- M. Lippi, l’Argentin Dario Conca va quitter Guangzhou pour retourner à Fluminense, allez-vous recruter de nouveaux joueurs comme lui pour étoffer votre effectif ?
- Les nouveaux joueurs étrangers, qui intégreront l’équipe de Guangzhou, seront différents de Conca. Ils ne devront pas avoir les mêmes caractéristiques que lui pour la simple raison que je n’aime pas toujours évoluer avec le même style de jeu. Lorsqu’on procède de cette façon, on favorise l’intégration des nouvelles recrues qui, ainsi, n’auront pas à souffrir de la comparaison avec les anciennes stars de l’équipe. Conca parti, son remplaçant sera différent et on ne dira jamais du nouveau venu : Conca était meilleur, plus fort… Guangzhou achètera donc des joueurs qui n’auront pas le même style que Conca.

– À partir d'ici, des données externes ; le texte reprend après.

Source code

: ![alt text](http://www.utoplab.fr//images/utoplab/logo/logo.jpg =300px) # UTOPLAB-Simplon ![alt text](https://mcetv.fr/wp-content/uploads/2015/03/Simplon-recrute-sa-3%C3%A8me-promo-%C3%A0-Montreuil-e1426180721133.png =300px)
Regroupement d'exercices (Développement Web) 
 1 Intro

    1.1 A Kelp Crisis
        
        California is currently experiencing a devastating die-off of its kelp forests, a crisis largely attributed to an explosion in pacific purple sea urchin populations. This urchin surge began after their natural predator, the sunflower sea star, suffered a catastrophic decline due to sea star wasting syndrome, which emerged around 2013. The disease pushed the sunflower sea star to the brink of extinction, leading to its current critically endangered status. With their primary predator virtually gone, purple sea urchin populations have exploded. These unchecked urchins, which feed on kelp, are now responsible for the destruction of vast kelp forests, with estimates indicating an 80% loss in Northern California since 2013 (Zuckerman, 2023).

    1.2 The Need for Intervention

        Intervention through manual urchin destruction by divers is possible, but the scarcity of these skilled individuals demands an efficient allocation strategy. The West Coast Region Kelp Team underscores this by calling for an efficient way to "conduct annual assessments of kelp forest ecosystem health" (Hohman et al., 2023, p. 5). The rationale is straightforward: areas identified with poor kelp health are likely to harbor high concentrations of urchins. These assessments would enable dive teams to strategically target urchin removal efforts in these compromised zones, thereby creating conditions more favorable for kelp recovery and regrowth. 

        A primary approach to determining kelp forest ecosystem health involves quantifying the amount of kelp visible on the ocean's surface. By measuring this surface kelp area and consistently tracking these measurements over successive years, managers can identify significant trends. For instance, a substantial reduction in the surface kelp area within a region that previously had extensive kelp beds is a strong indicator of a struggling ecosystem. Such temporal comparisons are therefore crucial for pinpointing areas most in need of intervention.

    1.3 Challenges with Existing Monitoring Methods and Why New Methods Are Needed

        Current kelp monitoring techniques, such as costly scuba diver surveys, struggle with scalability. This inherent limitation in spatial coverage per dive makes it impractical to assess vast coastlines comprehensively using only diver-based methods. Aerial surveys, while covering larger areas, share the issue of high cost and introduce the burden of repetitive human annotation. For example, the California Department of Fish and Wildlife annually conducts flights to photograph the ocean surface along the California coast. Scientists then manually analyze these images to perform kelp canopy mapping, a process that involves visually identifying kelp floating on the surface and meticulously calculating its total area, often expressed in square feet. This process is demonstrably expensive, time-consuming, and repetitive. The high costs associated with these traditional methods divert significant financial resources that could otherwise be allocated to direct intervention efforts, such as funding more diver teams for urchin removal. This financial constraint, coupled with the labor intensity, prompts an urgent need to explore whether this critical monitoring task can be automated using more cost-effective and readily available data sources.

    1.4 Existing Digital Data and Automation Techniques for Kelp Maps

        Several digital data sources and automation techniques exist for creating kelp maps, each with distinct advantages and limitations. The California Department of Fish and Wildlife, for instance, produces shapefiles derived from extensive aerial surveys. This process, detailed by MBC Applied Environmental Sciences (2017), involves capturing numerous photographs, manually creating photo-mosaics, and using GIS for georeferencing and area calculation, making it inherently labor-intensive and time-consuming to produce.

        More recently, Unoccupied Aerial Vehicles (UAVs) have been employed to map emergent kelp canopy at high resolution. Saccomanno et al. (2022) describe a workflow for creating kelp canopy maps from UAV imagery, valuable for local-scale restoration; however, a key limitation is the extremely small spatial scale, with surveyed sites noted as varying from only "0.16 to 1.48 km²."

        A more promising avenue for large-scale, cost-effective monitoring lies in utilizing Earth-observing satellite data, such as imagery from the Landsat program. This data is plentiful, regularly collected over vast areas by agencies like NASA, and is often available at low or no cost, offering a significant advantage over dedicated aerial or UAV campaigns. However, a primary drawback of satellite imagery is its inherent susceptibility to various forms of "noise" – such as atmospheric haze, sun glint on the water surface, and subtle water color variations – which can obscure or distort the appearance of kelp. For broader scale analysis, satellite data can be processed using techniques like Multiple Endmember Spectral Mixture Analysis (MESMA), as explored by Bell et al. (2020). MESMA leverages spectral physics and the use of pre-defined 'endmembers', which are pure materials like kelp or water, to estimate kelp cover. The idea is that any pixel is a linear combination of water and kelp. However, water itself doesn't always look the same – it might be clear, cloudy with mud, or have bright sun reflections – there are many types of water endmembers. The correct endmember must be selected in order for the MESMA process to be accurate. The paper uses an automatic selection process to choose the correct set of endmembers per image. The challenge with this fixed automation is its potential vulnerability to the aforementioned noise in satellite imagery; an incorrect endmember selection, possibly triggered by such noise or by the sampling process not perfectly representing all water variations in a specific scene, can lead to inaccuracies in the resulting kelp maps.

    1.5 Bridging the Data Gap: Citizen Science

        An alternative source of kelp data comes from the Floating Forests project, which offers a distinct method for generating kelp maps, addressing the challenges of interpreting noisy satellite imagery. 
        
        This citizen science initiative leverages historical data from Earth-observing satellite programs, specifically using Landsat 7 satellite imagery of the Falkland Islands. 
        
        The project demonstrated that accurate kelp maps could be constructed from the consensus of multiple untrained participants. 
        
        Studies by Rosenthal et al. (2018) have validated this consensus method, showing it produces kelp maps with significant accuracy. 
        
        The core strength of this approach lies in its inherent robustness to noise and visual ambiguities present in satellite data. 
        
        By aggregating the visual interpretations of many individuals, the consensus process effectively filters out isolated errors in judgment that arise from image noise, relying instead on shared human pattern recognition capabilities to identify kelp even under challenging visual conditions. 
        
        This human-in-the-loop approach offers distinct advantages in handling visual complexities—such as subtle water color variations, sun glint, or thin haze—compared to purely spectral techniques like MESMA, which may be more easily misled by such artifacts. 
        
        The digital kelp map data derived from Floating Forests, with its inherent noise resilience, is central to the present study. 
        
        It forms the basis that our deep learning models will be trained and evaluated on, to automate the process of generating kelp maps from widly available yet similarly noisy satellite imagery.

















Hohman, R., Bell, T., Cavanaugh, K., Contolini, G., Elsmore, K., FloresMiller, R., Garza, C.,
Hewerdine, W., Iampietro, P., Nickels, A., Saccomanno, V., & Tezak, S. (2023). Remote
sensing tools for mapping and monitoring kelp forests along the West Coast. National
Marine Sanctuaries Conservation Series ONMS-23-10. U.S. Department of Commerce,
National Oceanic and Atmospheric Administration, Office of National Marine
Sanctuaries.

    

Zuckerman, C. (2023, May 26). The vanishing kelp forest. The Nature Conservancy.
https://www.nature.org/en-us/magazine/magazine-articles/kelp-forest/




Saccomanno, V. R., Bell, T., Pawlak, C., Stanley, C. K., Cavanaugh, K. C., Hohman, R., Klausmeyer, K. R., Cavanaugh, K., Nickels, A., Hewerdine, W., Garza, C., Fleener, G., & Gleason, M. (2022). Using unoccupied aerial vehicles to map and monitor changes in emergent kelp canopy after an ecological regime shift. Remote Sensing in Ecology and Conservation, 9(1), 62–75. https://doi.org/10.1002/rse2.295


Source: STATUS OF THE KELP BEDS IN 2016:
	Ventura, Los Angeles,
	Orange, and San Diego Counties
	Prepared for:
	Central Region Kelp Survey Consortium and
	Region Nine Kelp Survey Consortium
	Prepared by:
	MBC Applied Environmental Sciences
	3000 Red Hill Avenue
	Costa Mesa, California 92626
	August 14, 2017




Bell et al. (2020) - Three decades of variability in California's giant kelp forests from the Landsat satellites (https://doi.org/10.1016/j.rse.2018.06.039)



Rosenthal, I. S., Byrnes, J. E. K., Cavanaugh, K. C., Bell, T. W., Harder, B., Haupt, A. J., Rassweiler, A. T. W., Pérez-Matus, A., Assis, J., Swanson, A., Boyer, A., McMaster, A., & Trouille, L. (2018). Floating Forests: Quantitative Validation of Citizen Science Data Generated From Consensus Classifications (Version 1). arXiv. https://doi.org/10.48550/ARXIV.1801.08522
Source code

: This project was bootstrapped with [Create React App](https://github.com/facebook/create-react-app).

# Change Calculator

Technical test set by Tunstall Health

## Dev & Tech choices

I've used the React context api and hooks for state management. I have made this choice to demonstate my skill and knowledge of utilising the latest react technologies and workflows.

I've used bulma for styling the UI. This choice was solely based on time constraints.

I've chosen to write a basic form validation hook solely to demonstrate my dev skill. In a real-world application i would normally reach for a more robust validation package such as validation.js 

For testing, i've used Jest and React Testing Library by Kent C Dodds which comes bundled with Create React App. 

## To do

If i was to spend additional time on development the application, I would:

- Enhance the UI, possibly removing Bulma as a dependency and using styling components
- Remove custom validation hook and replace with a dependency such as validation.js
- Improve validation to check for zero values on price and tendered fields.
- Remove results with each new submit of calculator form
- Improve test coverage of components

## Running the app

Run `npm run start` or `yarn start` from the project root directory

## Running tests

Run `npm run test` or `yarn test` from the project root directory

Je procédais déjà de la même manière déjà quand j’étais l’entraîneur de la Juventus. Je peux vous citer un exemple à ce propos.
- On est tout ouïe…
- Quand je suis revenu à la Juventus, au début du nouveau siècle, M. Agnelli, le boss de la Juve, est venu me parler pour me dire : «J’ai une mauvaise nouvelle à t’annoncer, on doit vendre Zidane au Real Madrid ! Peux-tu me dire qui pourra le remplacer et devenir le nouveau Zidane ?» Je lui ai répondu que je ne me soucierais jamais de trouver le nouveau Zidane parce que ça n’existe pas ! Je vais changer mon plan tactique. Par la suite, avec l’argent de la vente de Zidane, la Juventus a acheté Buffon, le gardien de but, Thuram, le défenseur, et Nedved, le milieu de terrain offensif. Bien sûr, ces nouveaux éléments évoluaient dans un registre totalement différent par rapport à Zidane. Nous avons gagné le Scudetto et nous sommes parvenus, encore une fois, en finale de la Ligue des champions.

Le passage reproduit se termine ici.